§ Exercise: From the entries below, gather each line containing the word "path".

§ Material to process:
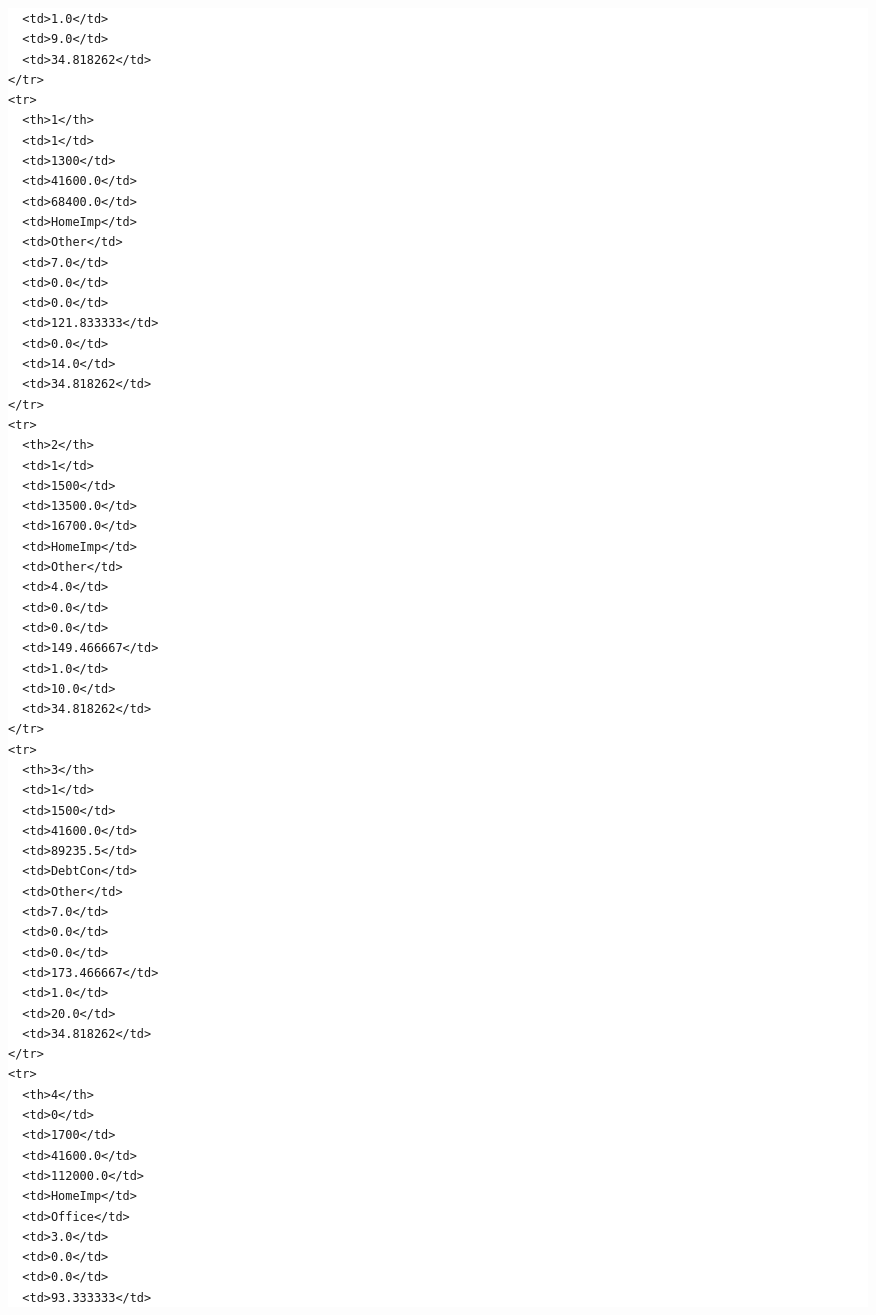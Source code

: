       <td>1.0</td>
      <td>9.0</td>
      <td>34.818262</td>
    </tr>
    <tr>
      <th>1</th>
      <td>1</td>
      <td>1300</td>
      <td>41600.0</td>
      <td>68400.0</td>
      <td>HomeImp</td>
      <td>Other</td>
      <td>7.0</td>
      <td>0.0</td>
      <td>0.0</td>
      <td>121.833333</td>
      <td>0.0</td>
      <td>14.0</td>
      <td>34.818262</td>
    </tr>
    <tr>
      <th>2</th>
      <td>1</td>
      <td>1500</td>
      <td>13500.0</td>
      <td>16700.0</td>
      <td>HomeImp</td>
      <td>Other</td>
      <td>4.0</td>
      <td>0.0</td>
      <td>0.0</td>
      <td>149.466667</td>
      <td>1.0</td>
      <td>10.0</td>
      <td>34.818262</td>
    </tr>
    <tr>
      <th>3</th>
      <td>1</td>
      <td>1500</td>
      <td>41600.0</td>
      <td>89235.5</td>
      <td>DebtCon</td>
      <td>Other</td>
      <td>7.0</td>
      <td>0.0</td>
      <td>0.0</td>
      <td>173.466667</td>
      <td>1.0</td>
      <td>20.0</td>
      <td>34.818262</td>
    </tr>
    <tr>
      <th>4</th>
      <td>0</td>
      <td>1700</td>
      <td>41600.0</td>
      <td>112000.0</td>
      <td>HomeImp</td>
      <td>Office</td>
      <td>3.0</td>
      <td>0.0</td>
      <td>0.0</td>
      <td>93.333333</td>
...
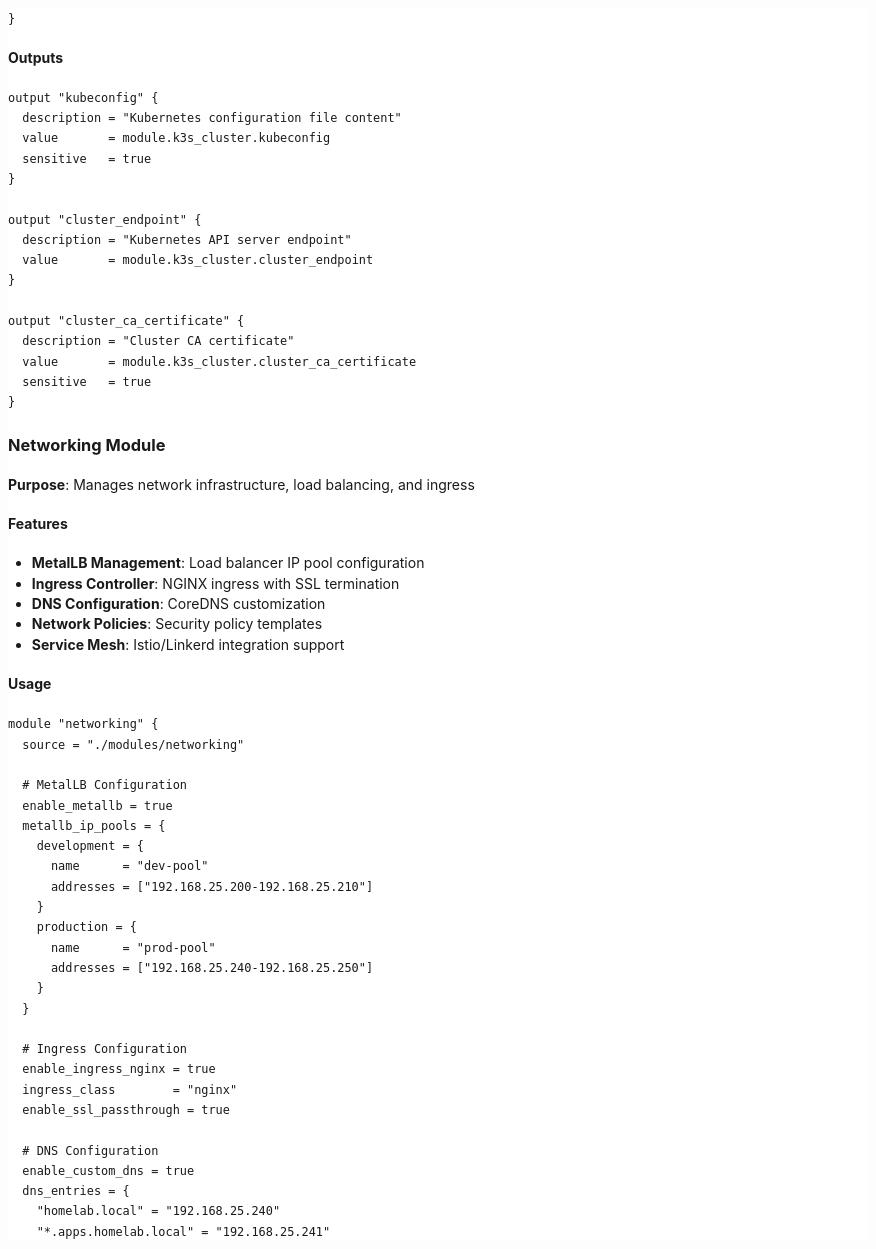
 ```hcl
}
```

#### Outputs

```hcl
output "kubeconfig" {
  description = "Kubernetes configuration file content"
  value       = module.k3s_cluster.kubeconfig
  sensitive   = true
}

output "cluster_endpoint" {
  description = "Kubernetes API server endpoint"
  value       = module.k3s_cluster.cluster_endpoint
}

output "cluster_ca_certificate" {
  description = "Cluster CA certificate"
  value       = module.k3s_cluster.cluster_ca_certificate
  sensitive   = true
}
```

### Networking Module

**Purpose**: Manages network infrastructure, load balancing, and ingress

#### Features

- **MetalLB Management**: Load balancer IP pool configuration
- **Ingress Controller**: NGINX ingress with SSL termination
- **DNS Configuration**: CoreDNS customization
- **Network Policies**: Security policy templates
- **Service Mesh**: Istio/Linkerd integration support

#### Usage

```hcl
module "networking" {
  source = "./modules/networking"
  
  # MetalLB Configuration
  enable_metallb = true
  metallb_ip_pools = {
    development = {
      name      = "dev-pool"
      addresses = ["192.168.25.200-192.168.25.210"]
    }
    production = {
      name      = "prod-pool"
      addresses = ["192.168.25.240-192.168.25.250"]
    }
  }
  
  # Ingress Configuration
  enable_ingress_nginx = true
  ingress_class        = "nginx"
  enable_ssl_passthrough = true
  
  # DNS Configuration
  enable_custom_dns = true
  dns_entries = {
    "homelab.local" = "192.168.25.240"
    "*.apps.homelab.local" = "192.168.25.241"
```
--
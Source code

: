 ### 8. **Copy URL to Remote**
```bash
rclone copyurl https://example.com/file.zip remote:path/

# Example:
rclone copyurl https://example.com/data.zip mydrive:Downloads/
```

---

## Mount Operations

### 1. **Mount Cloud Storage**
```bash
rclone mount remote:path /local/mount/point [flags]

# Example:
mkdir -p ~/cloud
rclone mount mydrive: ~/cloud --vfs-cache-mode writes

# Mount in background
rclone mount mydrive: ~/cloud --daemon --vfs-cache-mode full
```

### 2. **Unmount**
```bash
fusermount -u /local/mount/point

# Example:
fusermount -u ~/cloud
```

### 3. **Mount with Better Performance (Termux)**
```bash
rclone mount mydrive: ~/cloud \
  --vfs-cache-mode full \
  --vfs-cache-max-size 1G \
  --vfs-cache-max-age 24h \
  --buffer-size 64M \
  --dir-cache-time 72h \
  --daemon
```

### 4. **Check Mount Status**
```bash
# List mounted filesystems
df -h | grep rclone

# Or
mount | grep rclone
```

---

§ Result of the task:
rclone copyurl https://example.com/file.zip remote:path/
rclone mount remote:path /local/mount/point [flags]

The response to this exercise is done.